403 Если мы не рассматриваем идею «божественности» и говорим только об «автономных содержаниях», мы придерживаемся позиции, которая интеллектуально и эмпирически корректна, но замалчиваем ноту, которая, с психологической точки зрения, обязана звучать. Используя понятие божественного существа, мы даем точное выражение особому способу переживания этих автономных содержаний. С равным успехом мы могли бы использовать термин «демонический», если, конечно, он не подразумевает, что мы все еще держим про запас некого конкретизированного Бога, который в точности соответствует нашим желаниям и представлениям. Наши интеллектуальные фокусы не помогают нам воплотить в жизнь Бога, которого мы желаем, равно как мир не приспосабливается к нашим ожиданиям. Посему, добавляя атрибут «божественный» к воздействию автономных содержаний, мы признаем их относительно превосходящую силу. Именно эта высшая сила всегда заставляла людей размышлять о немыслимом и даже налагать на себя величайшие страдания, дабы отдать должное этому воздействию. Это сила так же реальна, как голод и страх смерти.
404 Самость можно охарактеризовать как своего рода компенсацию конфликта между внутренним и внешним. Такая формулировка очевидно пригодна, ибо самость в некоторой степени носит характер результата, достигнутой цели, чего-то, что осуществляется очень постепенно и переживается с большим трудом. Самость есть цель нашей жизни, ибо являет собой наиболее полное выражение той судьбоносной комбинации, которую мы называем индивидуальностью, полным расцветом не только отдельного индивида, но и группы, в которую каждый вносит свою лепту.

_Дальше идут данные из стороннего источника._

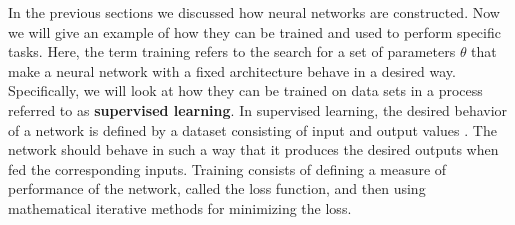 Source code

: In the previous sections we discussed how neural networks are constructed. Now we will give an example of how they can be trained and used to perform specific tasks. Here, the term training refers to the search for a set of parameters $\theta$ that make a neural network with a fixed architecture behave in a desired way. Specifically, we will look at how they can be trained on data sets in a process referred to as \textbf{supervised learning}. In supervised learning, the desired behavior of a network is defined by a dataset consisting of input and output values \cite{SupervisedLearningOverview}. The network should behave in such a way that it produces the desired outputs when fed the corresponding inputs. Training consists of defining a measure of performance of the network, called the loss function, and then using mathematical iterative methods for minimizing the loss.

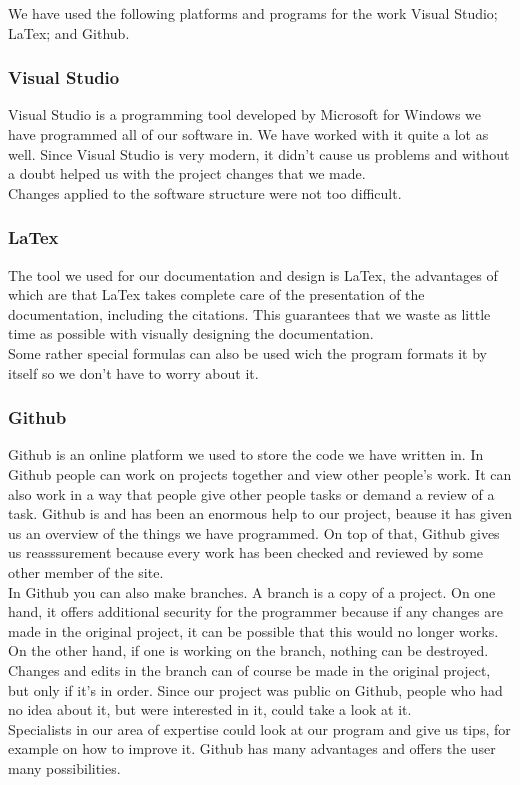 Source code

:We have used the following platforms and programs for the work  Visual Studio; LaTex; and Github.\\

\subsubsection {Visual Studio}

Visual Studio is a programming tool developed by Microsoft for Windows we have programmed all of our software in. We have worked with it quite a lot as well. Since Visual Studio is very modern, it didn't cause us problems and without a doubt helped us with the project changes that we made.\\
Changes applied to the software structure were not too difficult.

\subsubsection {LaTex}

The tool we used for our documentation and design is LaTex, the advantages of which are that LaTex takes complete care of the presentation of the documentation, including the citations. This guarantees that we waste as little time as possible with visually designing the documentation. \\
Some rather special formulas can also be used wich the program formats it by itself so we don’t have to worry about it.\\

\subsubsection {Github}

Github is an online platform we used to store the code we have written in. In Github people can work on projects together and view other people's work. It can also work in a way that people give other people tasks or demand a review of a task. Github is and has been an enormous help to our project, beause it has given us an overview of the things we have programmed. On top of that, Github gives us reasssurement because every work has been checked and reviewed by some other member of the site. \\
In Github you can also make branches. A branch is a copy of a project. On one hand, it offers additional security for the programmer because if any changes are made in the original project, it can be possible that this would no longer works. On the other hand, if one is working on the branch, nothing can be destroyed. \\
Changes and edits in the branch can of course be made in the original project, but only if it's in order. Since our project was public on Github, people who had no idea about it, but were interested in it, could take a look at it. \\
Specialists in our area of expertise could look at our program and give us tips, for example on how to improve it. Github has many advantages and offers the user many possibilities.
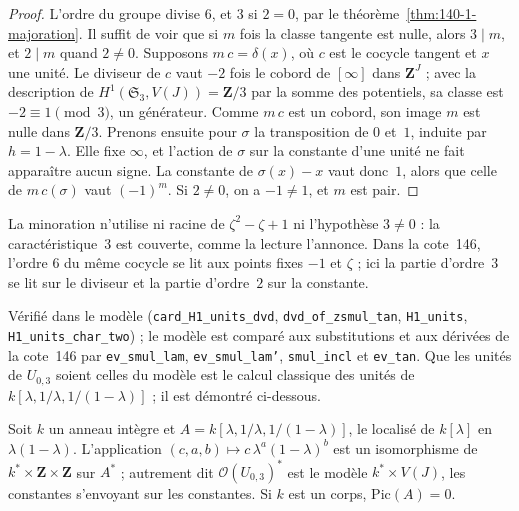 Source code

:\begin{proof}
L'ordre du groupe divise $6$, et $3$ si $2 = 0$, par le théorème~\ref{thm:140-1-majoration}. Il suffit de voir que si $m$ fois la classe tangente est nulle, alors $3 \mid m$, et $2 \mid m$ quand $2 \neq 0$. Supposons $m\,c = \delta(x)$, où $c$ est le cocycle tangent et $x$ une unité. Le diviseur de $c$ vaut $-2$ fois le cobord de $[\infty]$ dans $\mathbf Z^J$ ; avec la description de $H^1(\mathfrak S_3, V(J)) = \mathbf Z/3$ par la somme des potentiels, sa classe est $-2 \equiv 1 \pmod 3$, un générateur. Comme $m\,c$ est un cobord, son image $m$ est nulle dans $\mathbf Z/3$. Prenons ensuite pour $\sigma$ la transposition de $0$ et~$1$, induite par $h = 1 - \lambda$. Elle fixe $\infty$, et l'action de $\sigma$ sur la constante d'une unité ne fait apparaître aucun signe. La constante de $\sigma(x) - x$ vaut donc~$1$, alors que celle de $m\,c(\sigma)$ vaut $(-1)^m$. Si $2 \neq 0$, on a $-1 \neq 1$, et $m$ est pair.
\end{proof}

La minoration n'utilise ni racine de $\zeta^2 - \zeta + 1$ ni l'hypothèse $3 \neq 0$ : la caractéristique~$3$ est couverte, comme la lecture l'annonce. Dans la cote~146, l'ordre $6$ du même cocycle se lit aux points fixes $-1$ et $\zeta$ ; ici la partie d'ordre~$3$ se lit sur le diviseur et la partie d'ordre~$2$ sur la constante.

\begin{sloppypar}
\noindent Vérifié dans le modèle (\texttt{card\_H1\_units\_dvd}, \texttt{dvd\_of\_zsmul\_tan}, \texttt{H1\_units}, \texttt{H1\_units\_char\_two}) ; le modèle est comparé aux substitutions et aux dérivées de la cote~146 par \texttt{ev\_smul\_lam}, \texttt{ev\_smul\_lam'}, \texttt{smul\_incl} et \texttt{ev\_tan}. Que les unités de $U_{0,3}$ soient celles du modèle est le calcul classique des unités de $k[\lambda, 1/\lambda, 1/(1-\lambda)]$ ; il est démontré ci-dessous.
\end{sloppypar}

\begin{encadre}
\begin{theoreme}\label{thm:140-1-unites}
Soit $k$ un anneau intègre et $A = k[\lambda, 1/\lambda, 1/(1-\lambda)]$, le localisé de $k[\lambda]$ en $\lambda(1-\lambda)$. L'application $(c, a, b) \mapsto c\,\lambda^a(1-\lambda)^b$ est un isomorphisme de $k^* \times \mathbf Z \times \mathbf Z$ sur $A^*$ ; autrement dit $\mathcal O(U_{0,3})^*$ est le modèle $k^* \times V(J)$, les constantes s'envoyant sur les constantes. Si $k$ est un corps, $\mathrm{Pic}(A) = 0$.
\end{theoreme}
\end{encadre}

405 Ощущение самости как чего-то иррационального, неопределимо сущего, чему эго не противостоит и не подчиняется, но к чему оно просто присоединено и вокруг которого вращается подобно тому, когда Земля вращается вокруг Солнца, приводит нас к цели индивидуации. Я использую слово «ощущение», дабы обозначить апперцептивный характер отношений между эго и самостью. В этом отношении нам неизвестно ничего, ибо мы ничего не можем сказать о содержании самости. Эго – единственное содержание самости, о котором мы знаем. Индивидуированное эго ощущает себя объектом неизвестного и супраординатного субъекта. Мне кажется, что на этом следует оставить наши психологические изыскания, ибо сама идея самости является трансцендентальным постулатом, который, хотя и оправдан психологически, не предполагает каких бы то ни было научных доказательств. Этот шаг за пределы науки есть безусловное требование психологического развития, которое я пытался изобразить, ибо без этого постулата я не смог бы дать адекватную формулировку психических процессов, происходящих эмпирически. Посему самость может по крайней мере претендовать на ценность гипотезы, аналогичной гипотезе о строении атома. И хотя мы снова прибегаем к образу, это тем не менее могущественный и живой образ, интерпретация которого лежит за гранью моих возможностей. Я не сомневаюсь, что это образ, но такой, в котором мы все содержимся.